An interesting report from the Telegraph:
When the German car-maker Audi wanted to promote its vehicles, its "Vorsprung durch Technik" slogan became one of the best-known lines in advertising.
But although overseas admirers of Teutonic engineering grasped the point of the "progress through technology" sales pitch, the English catchphrases deployed to push cars and clothes back at the Germans have merely confused them.
The average German's grasp of English may be competent, but campaigns such as the Jaguar's "Life by Gorgeous" are met with bafflement.
(snip)
The study, by the Cologne agency Endmark, asked Germans aged 14 to 49 to translate 12 common English slogans that appeared on billboards locally. Around two thirds of those surveyed did not properly understand what was being said.
Bernd Samland, the head of Endmark, said: "Advertising experts sometimes disregard the cultural differences and push for the 'One World, One Brand, One Claim' motto.
"But our study shows that the message often simply does not get across."
Mr Samland quoted a slogan advertising Beck's beer, "Welcome to the Beck's experience", which fewer than one in five understood. Most thought the message meant "Welcome to Beck's experiment". Mr Samland added: "It's not purely a matter of not understanding English, as the age groups chosen were those most likely to have sufficient command of the language."
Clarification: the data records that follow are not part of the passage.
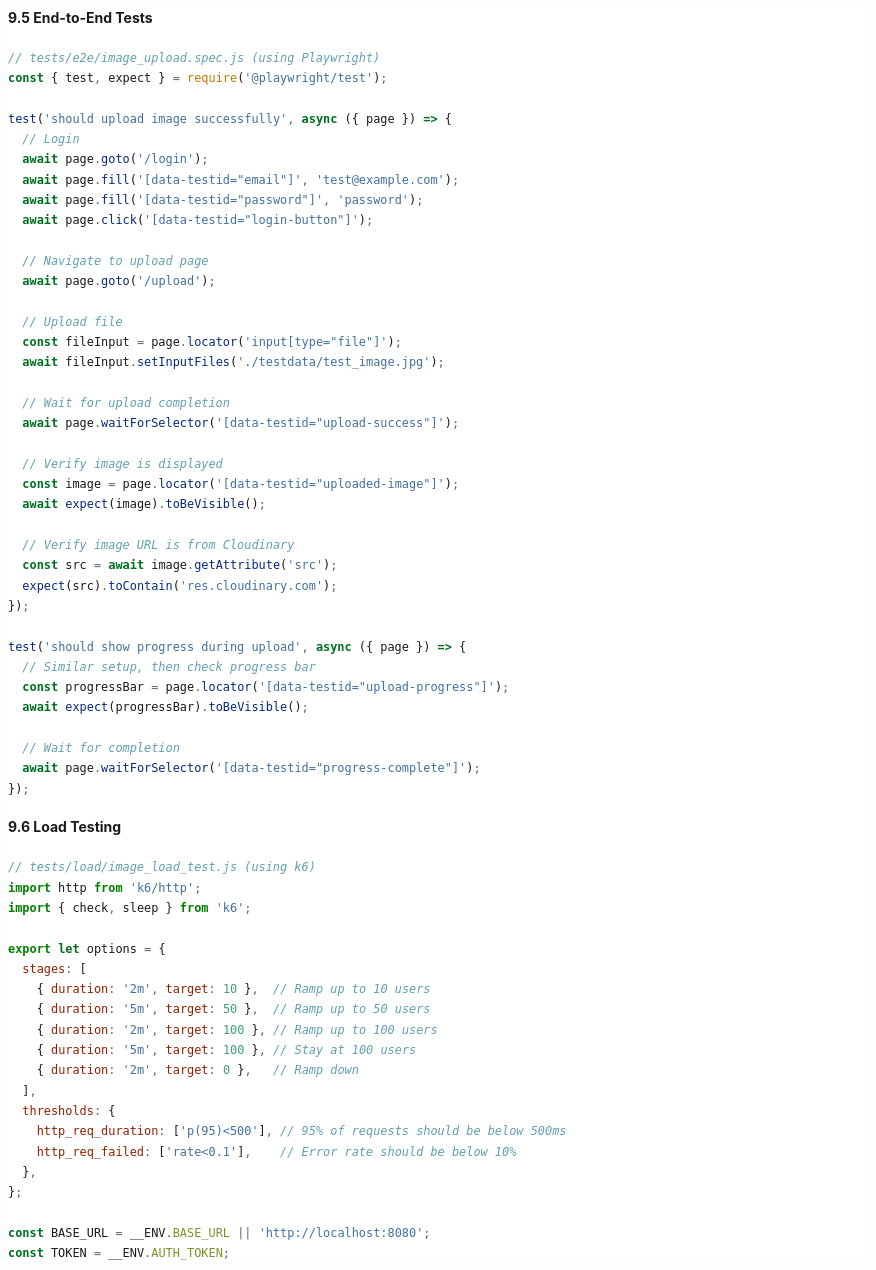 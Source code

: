 #### 9.5 End-to-End Tests
```javascript
// tests/e2e/image_upload.spec.js (using Playwright)
const { test, expect } = require('@playwright/test');

test('should upload image successfully', async ({ page }) => {
  // Login
  await page.goto('/login');
  await page.fill('[data-testid="email"]', 'test@example.com');
  await page.fill('[data-testid="password"]', 'password');
  await page.click('[data-testid="login-button"]');

  // Navigate to upload page
  await page.goto('/upload');

  // Upload file
  const fileInput = page.locator('input[type="file"]');
  await fileInput.setInputFiles('./testdata/test_image.jpg');

  // Wait for upload completion
  await page.waitForSelector('[data-testid="upload-success"]');

  // Verify image is displayed
  const image = page.locator('[data-testid="uploaded-image"]');
  await expect(image).toBeVisible();

  // Verify image URL is from Cloudinary
  const src = await image.getAttribute('src');
  expect(src).toContain('res.cloudinary.com');
});

test('should show progress during upload', async ({ page }) => {
  // Similar setup, then check progress bar
  const progressBar = page.locator('[data-testid="upload-progress"]');
  await expect(progressBar).toBeVisible();

  // Wait for completion
  await page.waitForSelector('[data-testid="progress-complete"]');
});
```

#### 9.6 Load Testing
```javascript
// tests/load/image_load_test.js (using k6)
import http from 'k6/http';
import { check, sleep } from 'k6';

export let options = {
  stages: [
    { duration: '2m', target: 10 },  // Ramp up to 10 users
    { duration: '5m', target: 50 },  // Ramp up to 50 users
    { duration: '2m', target: 100 }, // Ramp up to 100 users
    { duration: '5m', target: 100 }, // Stay at 100 users
    { duration: '2m', target: 0 },   // Ramp down
  ],
  thresholds: {
    http_req_duration: ['p(95)<500'], // 95% of requests should be below 500ms
    http_req_failed: ['rate<0.1'],    // Error rate should be below 10%
  },
};

const BASE_URL = __ENV.BASE_URL || 'http://localhost:8080';
const TOKEN = __ENV.AUTH_TOKEN;

``` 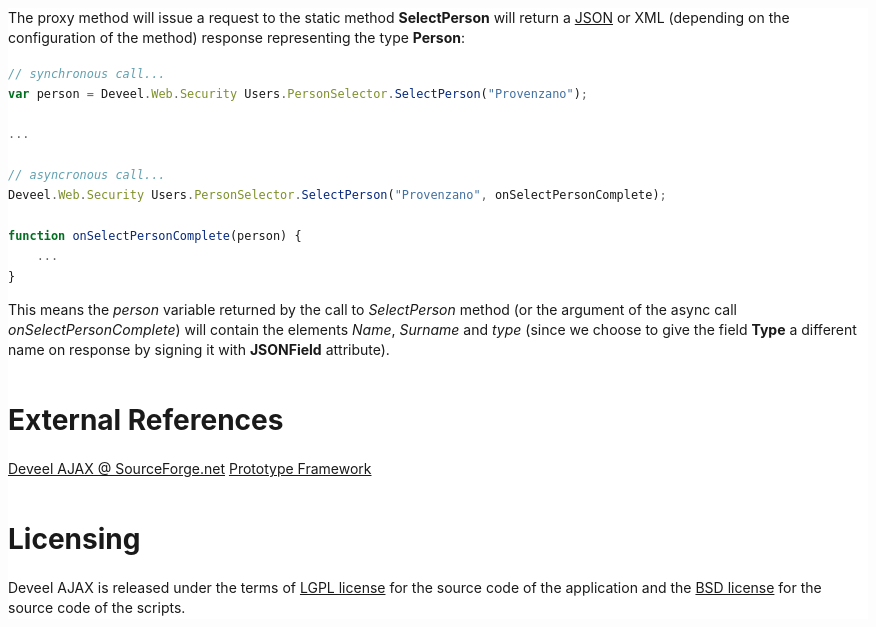 The proxy method will issue a request to the static method **SelectPerson** will return a [JSON](http://www.json.org) or XML (depending on the configuration of the method) response representing the type **Person**:

``` javascript
// synchronous call...
var person = Deveel.Web.Security Users.PersonSelector.SelectPerson("Provenzano");
 
...
 
// asyncronous call...
Deveel.Web.Security Users.PersonSelector.SelectPerson("Provenzano", onSelectPersonComplete);
 
function onSelectPersonComplete(person) {
    ...
}
```

This means the *person* variable returned by the call to *SelectPerson* method (or the argument of the async call *onSelectPersonComplete*) will contain the elements *Name*, *Surname* and *type* (since we choose to give the field **Type** a different name on response by signing it with **JSONField** attribute).

External References
===================

[Deveel AJAX @ SourceForge.net](http://sourceforge.net/projects/deveel-ajax) [Prototype Framework](http://www.prototypejs.org)

Licensing
=========

Deveel AJAX is released under the terms of [LGPL license](http://www.gnu.org/licenses/lgpl.html) for the source code of the application and the [BSD license](http://www.opensource.org/licenses/bsd-license.html) for the source code of the scripts.
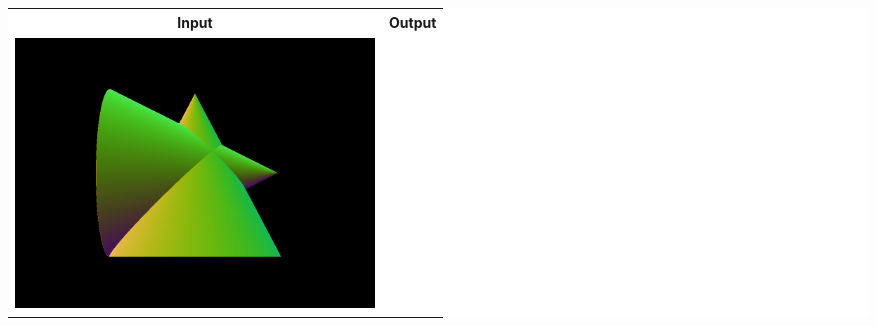 <table>
    <th>Input</th>
    <th>Output</th>
  <tr>
    <td> <img src="./data/images/two_cones_input.png"  width = 360px></td> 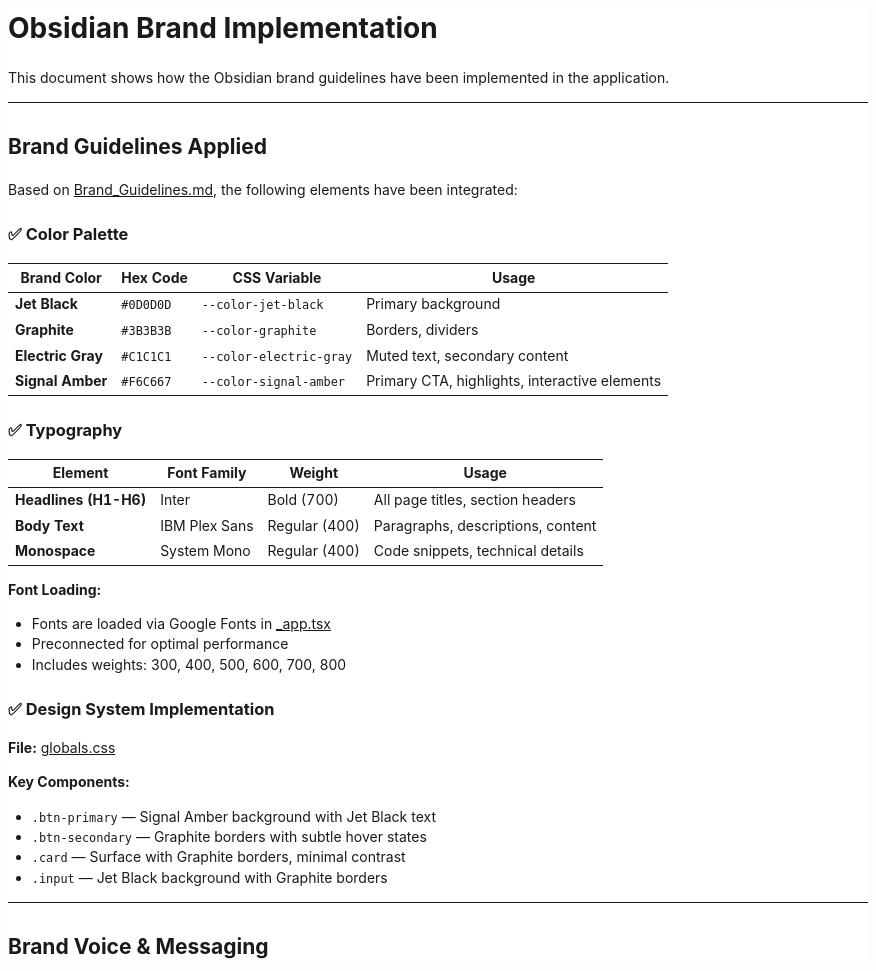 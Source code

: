 # Obsidian Brand Implementation

This document shows how the Obsidian brand guidelines have been implemented in the application.

---

## Brand Guidelines Applied

Based on [Brand_Guidelines.md](obsidian-business-docs/Brand_Guidelines.md), the following elements have been integrated:

### ✅ **Color Palette**

| Brand Color | Hex Code | CSS Variable | Usage |
|-------------|----------|--------------|-------|
| **Jet Black** | `#0D0D0D` | `--color-jet-black` | Primary background |
| **Graphite** | `#3B3B3B` | `--color-graphite` | Borders, dividers |
| **Electric Gray** | `#C1C1C1` | `--color-electric-gray` | Muted text, secondary content |
| **Signal Amber** | `#F6C667` | `--color-signal-amber` | Primary CTA, highlights, interactive elements |

### ✅ **Typography**

| Element | Font Family | Weight | Usage |
|---------|-------------|--------|-------|
| **Headlines (H1-H6)** | Inter | Bold (700) | All page titles, section headers |
| **Body Text** | IBM Plex Sans | Regular (400) | Paragraphs, descriptions, content |
| **Monospace** | System Mono | Regular (400) | Code snippets, technical details |

**Font Loading:**
- Fonts are loaded via Google Fonts in [_app.tsx](obsidian-ai/apps/web/src/pages/_app.tsx)
- Preconnected for optimal performance
- Includes weights: 300, 400, 500, 600, 700, 800

### ✅ **Design System Implementation**

**File:** [globals.css](obsidian-ai/apps/web/src/styles/globals.css)

**Key Components:**
- `.btn-primary` — Signal Amber background with Jet Black text
- `.btn-secondary` — Graphite borders with subtle hover states
- `.card` — Surface with Graphite borders, minimal contrast
- `.input` — Jet Black background with Graphite borders

---

## Brand Voice & Messaging
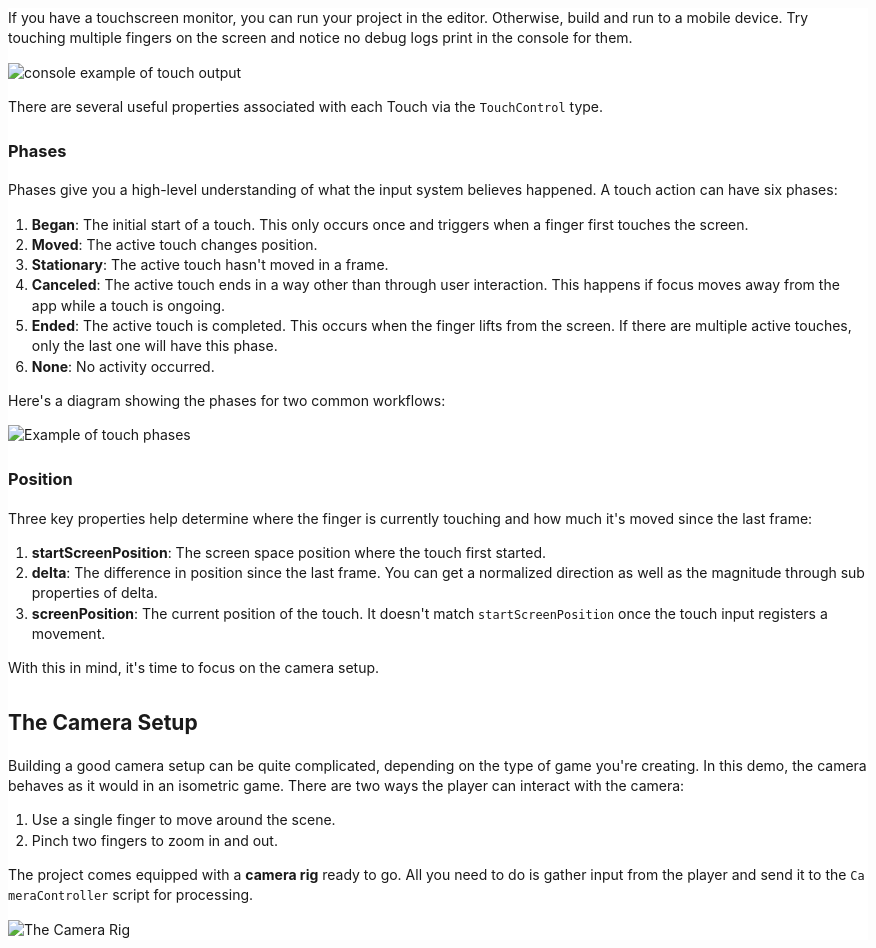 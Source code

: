 If you have a touchscreen monitor, you can run your project in the editor. Otherwise, build and run to a mobile device. Try touching multiple fingers on the screen and notice no debug logs print in the console for them. 

![console example of touch output](./images/touch-example-console-output.png)

There are several useful properties associated with each Touch via the `TouchControl` type.

### Phases

Phases give you a high-level understanding of what the input system believes happened. A touch action can have six phases:

1.  **Began**: The initial start of a touch. This only occurs once and triggers when a finger first touches the screen.
2.  **Moved**: The active touch changes position.
3.  **Stationary**: The active touch hasn't moved in a frame.
4.  **Canceled**: The active touch ends in a way other than through user interaction. This happens if focus moves away from the app while a touch is ongoing.
5.  **Ended**: The active touch is completed. This occurs when the finger lifts from the screen. If there are multiple active touches, only the last one will have this phase.
6.  **None**: No activity occurred.

Here's a diagram showing the phases for two common workflows: 

![Example of touch phases](./images/phaseDiagram-1-650x229.jpg)

### Position

Three key properties help determine where the finger is currently touching and how much it's moved since the last frame:

1.  **startScreenPosition**: The screen space position where the touch first started.
2.  **delta**: The difference in position since the last frame. You can get a normalized direction as well as the magnitude through sub properties of delta.
3.  **screenPosition**: The current position of the touch. It doesn't match `startScreenPosition` once the touch input registers a movement.

With this in mind, it's time to focus on the camera setup.

The Camera Setup
----------------

Building a good camera setup can be quite complicated, depending on the type of game you're creating. In this demo, the camera behaves as it would in an isometric game. There are two ways the player can interact with the camera:

1.  Use a single finger to move around the scene.
2.  Pinch two fingers to zoom in and out.

The project comes equipped with a **camera rig** ready to go. All you need to do is gather input from the player and send it to the `CameraController` script for processing. 

![The Camera Rig](./images/cameraRigSetup.png)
This demonstrates an interesting linguistic point... If one is not a native speaker of a language, then context becomes very important in understanding the meaning of a text. Advertising slogans of just a few words are therefore surprisingly difficult to translate. I'm a fairly competent reader of Italian, and will happily trawl through pages of theology in Italian. However, pithy advertising slogans cause me much more difficulty because there isn't the same amount of context around them - not understanding a single word or misreading the tense of a verb doesn't make much difference in a theological treatise because the surrounding sentences provide the context that supplies the meaning of the word, or corrects the inital misreading. One doesn't get that with a short slogan of a few words, and not getting the meaning of each and every word leaves one stranded.